The American media’s laser-focus on Gaza was finally broken last week by two factors: the end of Israel’s Operation Protective Edge and the beginning of a new military campaign, this one by the United States against the Islamic State of Iraq and Syria.
For more than a month, it often seemed that Gaza was the only thing happening in the world. Everyone from Anderson Cooper to Wolf Blitzer to Sean Hannity went to the region to cover the story. Newspapers and websites published daily updates, and elaborate graphics, on the number of casualties on the Israeli and Palestinians sides. Photographers recorded the carnage.
Coverage of the Israel-Gaza crisis seemed to eclipse everything else: the Ebola outbreak in Africa, the downing of a Malaysian passenger jet over Ukraine and the massacre of hundreds of Yazidis in Iraq.
Even the Yazidis, a persecuted religious minority rooted in Zoroastrianism, seemed to notice. “I don’t see any attention from the rest of the world,” a Yazidi named Karim told George Packer of The New Yorker.
“In one day they killed more than 2,000 Yazidi in Sinjar and the whole world says ‘Save Gaza, save Gaza.’”
The Arab-Israeli conflict has long gotten excessive coverage in the American media. The reasons are the result of a stew of factors. For one thing, Israel is a story as familiar to American audiences as the Bible itself; the names of its conflict zones, from Jerusalem to Bethlehem to Gaza, are familiar. For another, Israel is an easy place to cover for journalists, much more accessible (and much safer, even during wartime) than northern Iraq or Crimea or Liberia, where Ebola is raging. And third, America sends $3 billion in military and economic aid to Israel a year. Americans care about Israel and are invested in it.
Until recently the Yazidis were not on the American radar screen. They are ethnic Kurds who originated in Iraq and were dispersed to Iran, Syria, Turkey, Armenia and Germany. Their faith incorporates pagan and Zoroastrian beliefs but also borrows from Christianity and Islam.
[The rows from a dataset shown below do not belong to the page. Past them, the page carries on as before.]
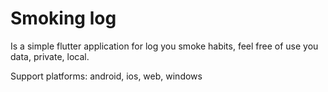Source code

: # Smoking log
Is a simple flutter application for log you smoke habits, feel free of use you data, private, local.

Support platforms: android, ios, web, windows
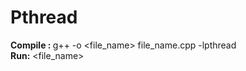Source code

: # Pthread

<b>Compile : </b> g++ -o <file_name> file_name.cpp -lpthread
<br />
<b>Run:</b> <file_name>

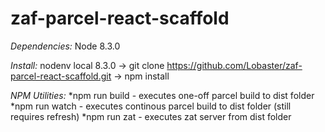# zaf-parcel-react-scaffold
*Dependencies:* Node 8.3.0

*Install:*
nodenv local 8.3.0 -> git clone https://github.com/Lobaster/zaf-parcel-react-scaffold.git -> npm install

*NPM Utilities:*
*npm run build - executes one-off parcel build to dist folder
*npm run watch - executes continous parcel build to dist folder (still requires refresh)
*npm run zat - executes zat server from dist folder

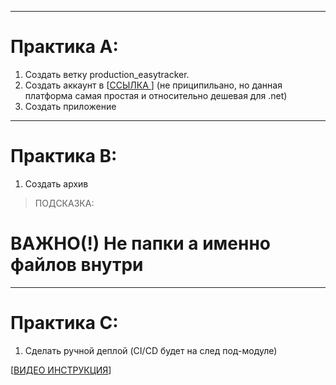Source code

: 

---
# Практика А:

1. Создать ветку production_easytracker.  
2. Создать аккаунт в [[ССЫЛКА ](https://v2.d-f.pw/)] (не приципильано, но данная платформа самая простая и относительно дешевая для .net)
3. Создать приложение 


--- 
# Практика B: 

1.  Создать архив  
> ПОДСКАЗКА:  
# ВАЖНО(!) Не папки а именно файлов внутри 
--- 
# Практика C:

1. Сделать ручной деплой (CI/CD будет на след под-модуле)


[[ВИДЕО ИНСТРУКЦИЯ](https://youtu.be/v5i2eaDgG7c)]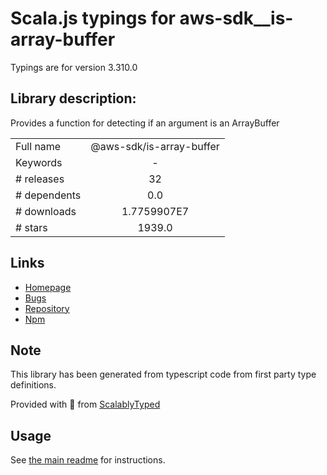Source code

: 
# Scala.js typings for aws-sdk__is-array-buffer

Typings are for version 3.310.0

## Library description:
Provides a function for detecting if an argument is an ArrayBuffer

|                    |                 |
| ------------------ | :-------------: |
| Full name          | @aws-sdk/is-array-buffer |
| Keywords           | - |
| # releases         | 32 |
| # dependents       | 0.0 |
| # downloads        | 1.7759907E7 |
| # stars            | 1939.0 |

## Links
- [Homepage](https://github.com/aws/aws-sdk-js-v3/tree/main/packages/is-array-buffer)
- [Bugs](https://github.com/aws/aws-sdk-js-v3/issues)
- [Repository](https://github.com/aws/aws-sdk-js-v3)
- [Npm](https://www.npmjs.com/package/%40aws-sdk%2Fis-array-buffer)
    


## Note
This library has been generated from typescript code from first party type definitions.

Provided with :purple_heart: from [ScalablyTyped](https://github.com/oyvindberg/ScalablyTyped)

## Usage
See [the main readme](../../readme.md) for instructions.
ISIS considers Yazidis infidels and heretics who must be converted to Islam or murdered. ISIS fighters routed them from their homes and trapped thousands of them in a barren mountain range in northwestern Iraq.
While the tiny Yazidi community in the United States complains that the plight of the Yazidis in Iraq gets virtually no press coverage, many American Jews complain that Israel gets too much — and that most of it is unsympathetic. An emotional rally held at the CNN offices in New York included renewed please to boycott both CNN and The New York Times. (See N.Y. Lens story on page 4.)
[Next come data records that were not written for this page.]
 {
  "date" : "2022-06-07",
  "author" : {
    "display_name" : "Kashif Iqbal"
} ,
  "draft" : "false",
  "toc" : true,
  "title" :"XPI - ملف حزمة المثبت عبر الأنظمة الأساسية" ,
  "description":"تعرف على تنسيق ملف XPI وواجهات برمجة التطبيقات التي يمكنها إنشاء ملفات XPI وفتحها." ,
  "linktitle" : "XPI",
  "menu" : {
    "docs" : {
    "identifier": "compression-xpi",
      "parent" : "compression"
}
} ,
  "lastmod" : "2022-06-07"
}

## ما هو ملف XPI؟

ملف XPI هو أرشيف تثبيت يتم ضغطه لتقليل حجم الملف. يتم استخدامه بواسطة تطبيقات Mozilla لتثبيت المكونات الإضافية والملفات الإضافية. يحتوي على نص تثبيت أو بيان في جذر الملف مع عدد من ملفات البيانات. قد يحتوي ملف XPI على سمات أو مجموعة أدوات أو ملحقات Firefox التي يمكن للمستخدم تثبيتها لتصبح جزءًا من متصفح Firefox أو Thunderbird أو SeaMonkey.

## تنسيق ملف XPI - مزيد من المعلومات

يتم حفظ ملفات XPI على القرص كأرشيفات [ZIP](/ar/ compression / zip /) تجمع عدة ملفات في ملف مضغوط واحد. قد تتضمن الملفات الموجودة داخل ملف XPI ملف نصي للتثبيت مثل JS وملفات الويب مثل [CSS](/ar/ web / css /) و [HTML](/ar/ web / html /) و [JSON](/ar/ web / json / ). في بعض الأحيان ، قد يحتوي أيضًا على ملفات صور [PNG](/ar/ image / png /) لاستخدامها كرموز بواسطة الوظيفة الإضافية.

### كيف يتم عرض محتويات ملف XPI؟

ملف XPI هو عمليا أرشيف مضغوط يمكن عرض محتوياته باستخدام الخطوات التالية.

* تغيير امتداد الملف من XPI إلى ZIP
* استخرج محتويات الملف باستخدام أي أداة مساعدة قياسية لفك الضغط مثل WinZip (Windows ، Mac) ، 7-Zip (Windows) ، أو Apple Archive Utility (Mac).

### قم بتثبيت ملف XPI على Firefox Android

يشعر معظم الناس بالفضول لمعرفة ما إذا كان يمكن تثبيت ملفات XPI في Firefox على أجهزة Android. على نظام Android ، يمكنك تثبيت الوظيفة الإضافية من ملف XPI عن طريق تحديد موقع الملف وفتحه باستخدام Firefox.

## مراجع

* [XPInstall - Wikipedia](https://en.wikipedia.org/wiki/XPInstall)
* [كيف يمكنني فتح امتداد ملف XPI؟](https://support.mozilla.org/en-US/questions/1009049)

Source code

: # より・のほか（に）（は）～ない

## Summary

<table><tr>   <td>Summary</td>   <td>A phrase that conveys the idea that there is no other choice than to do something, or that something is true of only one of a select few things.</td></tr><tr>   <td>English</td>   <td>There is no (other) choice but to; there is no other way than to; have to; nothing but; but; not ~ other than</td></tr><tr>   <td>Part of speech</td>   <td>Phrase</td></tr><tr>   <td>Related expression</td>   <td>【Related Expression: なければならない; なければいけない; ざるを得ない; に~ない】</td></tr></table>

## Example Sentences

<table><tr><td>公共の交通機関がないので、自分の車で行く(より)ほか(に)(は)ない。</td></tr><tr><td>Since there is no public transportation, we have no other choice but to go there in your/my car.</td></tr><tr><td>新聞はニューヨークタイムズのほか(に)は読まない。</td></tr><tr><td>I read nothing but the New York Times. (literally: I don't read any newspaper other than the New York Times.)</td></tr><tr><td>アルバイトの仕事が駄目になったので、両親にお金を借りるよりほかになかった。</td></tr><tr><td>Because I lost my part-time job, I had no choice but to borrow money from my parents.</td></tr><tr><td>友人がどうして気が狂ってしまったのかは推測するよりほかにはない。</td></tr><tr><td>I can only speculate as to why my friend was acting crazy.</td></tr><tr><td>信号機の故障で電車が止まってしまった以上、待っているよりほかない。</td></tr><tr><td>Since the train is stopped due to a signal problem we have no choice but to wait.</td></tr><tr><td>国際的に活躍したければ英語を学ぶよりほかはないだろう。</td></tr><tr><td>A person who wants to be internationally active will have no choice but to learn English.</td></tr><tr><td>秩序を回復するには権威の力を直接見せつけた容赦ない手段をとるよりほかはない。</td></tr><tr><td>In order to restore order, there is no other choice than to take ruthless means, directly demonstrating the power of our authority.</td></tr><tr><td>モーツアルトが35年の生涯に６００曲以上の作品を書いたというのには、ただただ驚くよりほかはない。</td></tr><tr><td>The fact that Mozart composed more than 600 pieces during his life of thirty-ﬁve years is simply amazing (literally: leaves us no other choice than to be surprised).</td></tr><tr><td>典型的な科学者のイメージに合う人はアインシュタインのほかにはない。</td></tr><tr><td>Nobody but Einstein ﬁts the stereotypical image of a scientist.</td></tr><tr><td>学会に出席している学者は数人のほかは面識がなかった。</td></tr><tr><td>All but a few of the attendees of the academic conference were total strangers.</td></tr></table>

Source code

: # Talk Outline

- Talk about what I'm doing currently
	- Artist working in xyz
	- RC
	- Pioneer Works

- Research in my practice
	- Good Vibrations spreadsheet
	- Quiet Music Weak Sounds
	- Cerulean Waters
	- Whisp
Last week President Obama cited the Yazidis as the primary reason for launching airstrikes against Islamic militants operating in Iraq. As part of the military campaign, food and water were dropped from planes to stave off what Obama warned could be “genocide.” The military action was also designed to save Americans and American interests in Iraq and to guard against what one American official called “another Benghazi.”
From a political point of view, the relief and airstrikes could bolster Obama’s faltering image and poor approval ratings. There was broad support for his actions, although many Republicans and Democrats alike said that he was doing too little too late.
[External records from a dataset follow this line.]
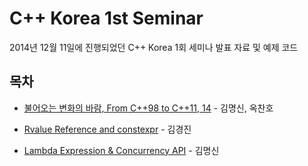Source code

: # C++ Korea 1st Seminar

2014년 12월 11일에 진행되었던 C++ Korea 1회 세미나 발표 자료 및 예제 코드

## 목차

- [불어오는 변화의 바람, From C++98 to C++11, 14](https://github.com/CppKorea/CppKoreaSeminar1st/blob/master/01%20-%20%EB%B6%88%EC%96%B4%EC%98%A4%EB%8A%94%20%EB%B3%80%ED%99%94%EC%9D%98%20%EB%B0%94%EB%9E%8C%2C%20From%20C%2B%2B98%20to%20C%2B%2B11%2C%2014/%EB%B6%88%EC%96%B4%EC%98%A4%EB%8A%94%20%EB%B3%80%ED%99%94%EC%9D%98%20%EB%B0%94%EB%9E%8C%2C%20From%20C%2B%2B98%20to%20C%2B%2B11%2C%2014%20-%20%EA%B9%80%EB%AA%85%EC%8B%A0%2C%20%EC%98%A5%EC%B0%AC%ED%98%B8%20-%20C%2B%2B%20Korea%20Seminar%201st.pdf) - 김명신, 옥찬호

- [Rvalue Reference and constexpr](https://github.com/CppKorea/CppKoreaSeminar1st/blob/master/02%20-%20Rvalue%20Reference%20and%20constexpr/Rvalue%20Reference%20and%20constexpr%20-%EA%B9%80%EA%B2%BD%EC%A7%84%20-%20C%2B%2B%20Korea%20Seminar%201st.pdf) - 김경진

- [Lambda Expression & Concurrency API](https://github.com/CppKorea/CppKoreaSeminar1st/blob/master/03%20-%20Lambda%20Expression%20%26%20Concurrency%20API/Lambda%20Expression%20%26%20Concurrency%20API%20-%20%EA%B9%80%EB%AA%85%EC%8B%A0%20-%20C%2B%2B%20Korea%20Seminar%201st.pdf) - 김명신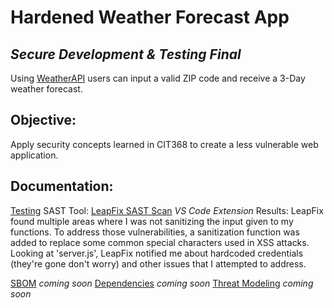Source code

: # Hardened Weather Forecast App
## _Secure Development & Testing Final_

Using [WeatherAPI](https://www.weatherapi.com/) users can input a valid ZIP code and receive a 3-Day weather forecast. 

## Objective:
Apply security concepts learned in CIT368 to create a less vulnerable web application. 

## Documentation:
<ins>Testing</ins>
SAST Tool: [LeapFix SAST Scan](https://marketplace.visualstudio.com/items?itemName=FernandoMengali.leapfix-sast-scan&ssr=false#overview) _VS Code Extension_
Results:
LeapFix found multiple areas where I was not sanitizing the input given to my functions. To address those vulnerabilities, a sanitization function was added to replace some common special characters used in XSS attacks. Looking at 'server.js', LeapFix notified me about hardcoded credentials (they're gone don't worry) and other issues that I attempted to address.

<ins>SBOM</ins> _coming soon_
<ins>Dependencies</ins> _coming soon_
<ins>Threat Modeling</ins> _coming soon_

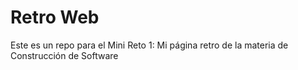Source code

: # Retro Web
Este es un repo para el Mini Reto 1: Mi página retro de la materia de Construcción de Software
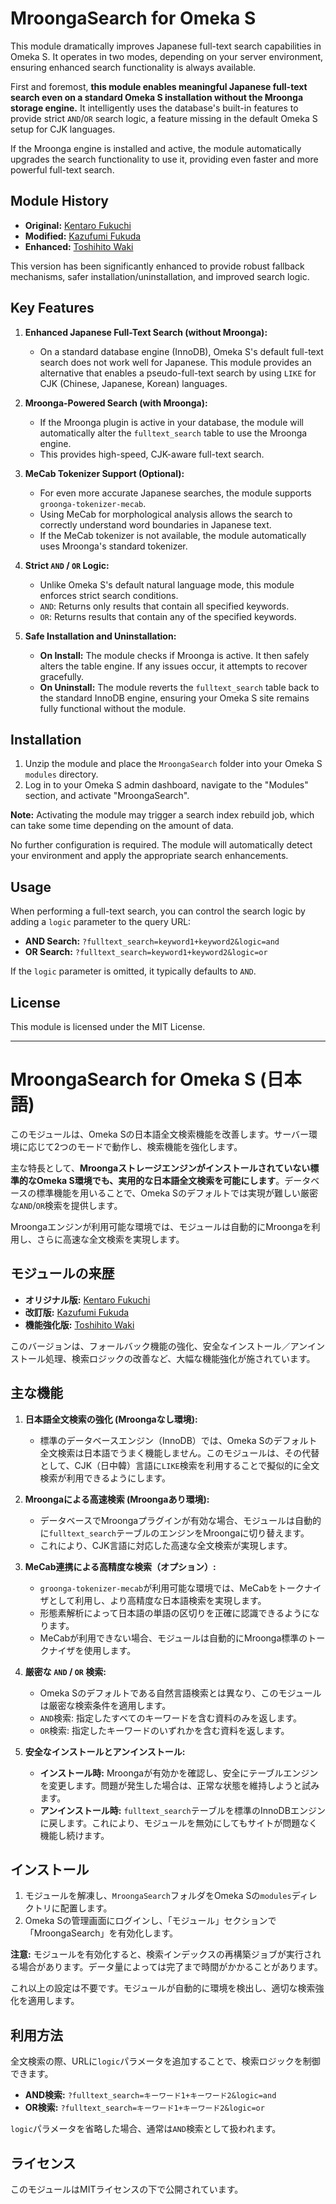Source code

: # MroongaSearch for Omeka S

This module dramatically improves Japanese full-text search capabilities in Omeka S. It operates in two modes, depending on your server environment, ensuring enhanced search functionality is always available.

First and foremost, **this module enables meaningful Japanese full-text search even on a standard Omeka S installation without the Mroonga storage engine.** It intelligently uses the database's built-in features to provide strict `AND`/`OR` search logic, a feature missing in the default Omeka S setup for CJK languages.

If the Mroonga engine is installed and active, the module automatically upgrades the search functionality to use it, providing even faster and more powerful full-text search.

## Module History

- **Original:** [Kentaro Fukuchi](https://github.com/fukuchi/Omeka-S-module-mroonga-search)
- **Modified:** [Kazufumi Fukuda](https://github.com/fukudakz/Omeka-S-module-mroonga-search/)
- **Enhanced:** [Toshihito Waki](https://github.com/wakitosh/MroongaSearch)

This version has been significantly enhanced to provide robust fallback mechanisms, safer installation/uninstallation, and improved search logic.

## Key Features

1.  **Enhanced Japanese Full-Text Search (without Mroonga):**
    - On a standard database engine (InnoDB), Omeka S's default full-text search does not work well for Japanese. This module provides an alternative that enables a pseudo-full-text search by using `LIKE` for CJK (Chinese, Japanese, Korean) languages.

2.  **Mroonga-Powered Search (with Mroonga):**
    - If the Mroonga plugin is active in your database, the module will automatically alter the `fulltext_search` table to use the Mroonga engine.
    - This provides high-speed, CJK-aware full-text search.

3.  **MeCab Tokenizer Support (Optional):**
    - For even more accurate Japanese searches, the module supports `groonga-tokenizer-mecab`.
    - Using MeCab for morphological analysis allows the search to correctly understand word boundaries in Japanese text.
    - If the MeCab tokenizer is not available, the module automatically uses Mroonga's standard tokenizer.

4.  **Strict `AND` / `OR` Logic:**
    - Unlike Omeka S's default natural language mode, this module enforces strict search conditions.
    - `AND`: Returns only results that contain all specified keywords.
    - `OR`: Returns results that contain any of the specified keywords.

5.  **Safe Installation and Uninstallation:**
    - **On Install:** The module checks if Mroonga is active. It then safely alters the table engine. If any issues occur, it attempts to recover gracefully.
    - **On Uninstall:** The module reverts the `fulltext_search` table back to the standard InnoDB engine, ensuring your Omeka S site remains fully functional without the module.

## Installation

1.  Unzip the module and place the `MroongaSearch` folder into your Omeka S `modules` directory.
2.  Log in to your Omeka S admin dashboard, navigate to the "Modules" section, and activate "MroongaSearch".

**Note:** Activating the module may trigger a search index rebuild job, which can take some time depending on the amount of data.

No further configuration is required. The module will automatically detect your environment and apply the appropriate search enhancements.

## Usage

When performing a full-text search, you can control the search logic by adding a `logic` parameter to the query URL:

-   **AND Search:** `?fulltext_search=keyword1+keyword2&logic=and`
-   **OR Search:** `?fulltext_search=keyword1+keyword2&logic=or`

If the `logic` parameter is omitted, it typically defaults to `AND`.

## License

This module is licensed under the MIT License.

---

# MroongaSearch for Omeka S (日本語)

このモジュールは、Omeka Sの日本語全文検索機能を改善します。サーバー環境に応じて2つのモードで動作し、検索機能を強化します。

主な特長として、**Mroongaストレージエンジンがインストールされていない標準的なOmeka S環境でも、実用的な日本語全文検索を可能にします**。データベースの標準機能を用いることで、Omeka Sのデフォルトでは実現が難しい厳密な`AND`/`OR`検索を提供します。

Mroongaエンジンが利用可能な環境では、モジュールは自動的にMroongaを利用し、さらに高速な全文検索を実現します。

## モジュールの来歴

-   **オリジナル版:** [Kentaro Fukuchi](https://github.com/fukuchi/Omeka-S-module-mroonga-search)
-   **改訂版:** [Kazufumi Fukuda](https://github.com/fukudakz/Omeka-S-module-mroonga-search/)
-   **機能強化版:** [Toshihito Waki](https://github.com/wakitosh/MroongaSearch)

このバージョンは、フォールバック機能の強化、安全なインストール／アンインストール処理、検索ロジックの改善など、大幅な機能強化が施されています。

## 主な機能

1.  **日本語全文検索の強化 (Mroongaなし環境):**
    -   標準のデータベースエンジン（InnoDB）では、Omeka Sのデフォルト全文検索は日本語でうまく機能しません。このモジュールは、その代替として、CJK（日中韓）言語に`LIKE`検索を利用することで擬似的に全文検索が利用できるようにします。

2.  **Mroongaによる高速検索 (Mroongaあり環境):**
    -   データベースでMroongaプラグインが有効な場合、モジュールは自動的に`fulltext_search`テーブルのエンジンをMroongaに切り替えます。
    -   これにより、CJK言語に対応した高速な全文検索が実現します。

3.  **MeCab連携による高精度な検索（オプション）:**
    -   `groonga-tokenizer-mecab`が利用可能な環境では、MeCabをトークナイザとして利用し、より高精度な日本語検索を実現します。
    -   形態素解析によって日本語の単語の区切りを正確に認識できるようになります。
    -   MeCabが利用できない場合、モジュールは自動的にMroonga標準のトークナイザを使用します。

4.  **厳密な `AND` / `OR` 検索:**
    -   Omeka Sのデフォルトである自然言語検索とは異なり、このモジュールは厳密な検索条件を適用します。
    -   `AND`検索: 指定したすべてのキーワードを含む資料のみを返します。
    -   `OR`検索: 指定したキーワードのいずれかを含む資料を返します。

5.  **安全なインストールとアンインストール:**
    -   **インストール時:** Mroongaが有効かを確認し、安全にテーブルエンジンを変更します。問題が発生した場合は、正常な状態を維持しようと試みます。
    -   **アンインストール時:** `fulltext_search`テーブルを標準のInnoDBエンジンに戻します。これにより、モジュールを無効にしてもサイトが問題なく機能し続けます。

## インストール

1.  モジュールを解凍し、`MroongaSearch`フォルダをOmeka Sの`modules`ディレクトリに配置します。
2.  Omeka Sの管理画面にログインし、「モジュール」セクションで「MroongaSearch」を有効化します。

**注意:** モジュールを有効化すると、検索インデックスの再構築ジョブが実行される場合があります。データ量によっては完了まで時間がかかることがあります。

これ以上の設定は不要です。モジュールが自動的に環境を検出し、適切な検索強化を適用します。

## 利用方法

全文検索の際、URLに`logic`パラメータを追加することで、検索ロジックを制御できます。

-   **AND検索:** `?fulltext_search=キーワード1+キーワード2&logic=and`
-   **OR検索:** `?fulltext_search=キーワード1+キーワード2&logic=or`

`logic`パラメータを省略した場合、通常は`AND`検索として扱われます。

## ライセンス

このモジュールはMITライセンスの下で公開されています。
Obama noted his poor approval rating in an interview with Tom Friedman of The New York Times. When asked about if he should be more vigorous in pressing the Israelis and Palestinians for a land-for-peace deal, Obama said that the negotiations had to start with their leaders. He noted that Prime Minister Netanyahu’s poll numbers “are a lot higher than mine” and “were greatly boosted by the war in Gaza.”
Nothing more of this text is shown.